Sempre um artista talentoso, empenhado e
versátil, Peter Sellers ressentiu-se durante muito tempo pelo fato de ser visto,
por público e crítica, sob a restritiva pecha de grande comediante; a despeito
do avassalador sucesso da série “A Pantera Cor-de-Rosa”.
Para ele, poucas foram as chances reais de
mostrar suas variadas capacidades interpretativas, como em “Doutor Fantástico”,
de Kubrick, onde ele interpretou cerca de cinco diferentes personagens, e pelo
qual conquistou sua primeira das duas únicas indicações ao Oscar de sua
carreira.
A segunda indicação veio pelo protagonista
dramático de “Muito Além do Jardim”, cuja produção foi um esforço esmerado de
Seller –e sua viabilização só se tornou possível graças ao seu status de astro.
Numa atuação composta de silêncios e olhares de
desamparo, Sellers é Chance, um humilde jardineiro que sofre de ligeiro retardo
mental, o quê não o impediu de servir muito bem seu patrão a vida toda. Sua rotina
consistia em cuidar do jardim de dia e assistir TV à noite, até que seu patrão
veio a falecer, obrigando Chance a encarar o mundo que existia do lado de fora
da casa onde sempre morou (em uma referência tipicamente anos 1970, com o
personagem dando os primeiros passos para fora da casa ao som de “Assim Falou
Zaratustra”, de “2001”, numa inapropriada versão discoteque).

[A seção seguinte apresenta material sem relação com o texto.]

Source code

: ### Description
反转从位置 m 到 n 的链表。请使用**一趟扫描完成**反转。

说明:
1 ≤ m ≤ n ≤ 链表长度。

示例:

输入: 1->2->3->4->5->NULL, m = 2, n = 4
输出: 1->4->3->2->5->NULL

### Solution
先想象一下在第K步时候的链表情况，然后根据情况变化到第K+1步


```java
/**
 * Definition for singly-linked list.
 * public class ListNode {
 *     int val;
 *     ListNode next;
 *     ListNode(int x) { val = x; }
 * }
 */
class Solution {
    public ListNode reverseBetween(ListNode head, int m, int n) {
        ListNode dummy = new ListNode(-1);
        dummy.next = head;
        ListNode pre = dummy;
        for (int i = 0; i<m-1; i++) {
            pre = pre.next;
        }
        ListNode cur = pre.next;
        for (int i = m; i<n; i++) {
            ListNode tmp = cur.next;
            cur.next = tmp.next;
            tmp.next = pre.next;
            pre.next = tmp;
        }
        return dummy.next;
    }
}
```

É aí que Chance acaba sendo confundido com seu
finado patrão por um grupo de burgueses –a confusão é bastante plausível, uma
vez que o patrão chamava-se Chauncey Gardiner, e ele apresenta-se sempre como “Chance,
the gardner –jardineiro em inglês”, contudo o trocadilho se mostra intraduzível
em português.
Tomado como ricaço proeminente e culto, o
jardineiro Chance diz aos outros apenas aquilo que ele sabe (essencialmente,
jardinagem) e que ouviu na TV, mas as pessoas, aparentemente incapazes de
prestar um pouco mais de atenção (exceto por um humilde mordomo que próximo do
desfecho percebe tudo), interpretam suas afirmações aleatórias como se fossem
pensamentos absolutamente refinados e inteligentes sobre os assuntos discutidos
(embora essa jogada constante do roteiro soe, sobretudo hoje, como uma atroz
inocência da parte dos realizadores), o quê acabam elevando a reputação de
Chance a ponto dele ser cogitado, no final do filme, como candidato à presidência
dos EUA.
A cena final –não creio que isso acarrete
spoiler já que este é um filme sem maiores reviravoltas –mostra Chance
caminhado gaiatamente sobre um rio, numa quase paródia bíblica do enaltecimento
desmedido que os pouco perspicazes fizeram dele. Pode sugerir também –como alguns
estipularam –o desaparecimento de Chance em meio às águas, deixando para trás
uma legião de pobres e deslumbrados enganados.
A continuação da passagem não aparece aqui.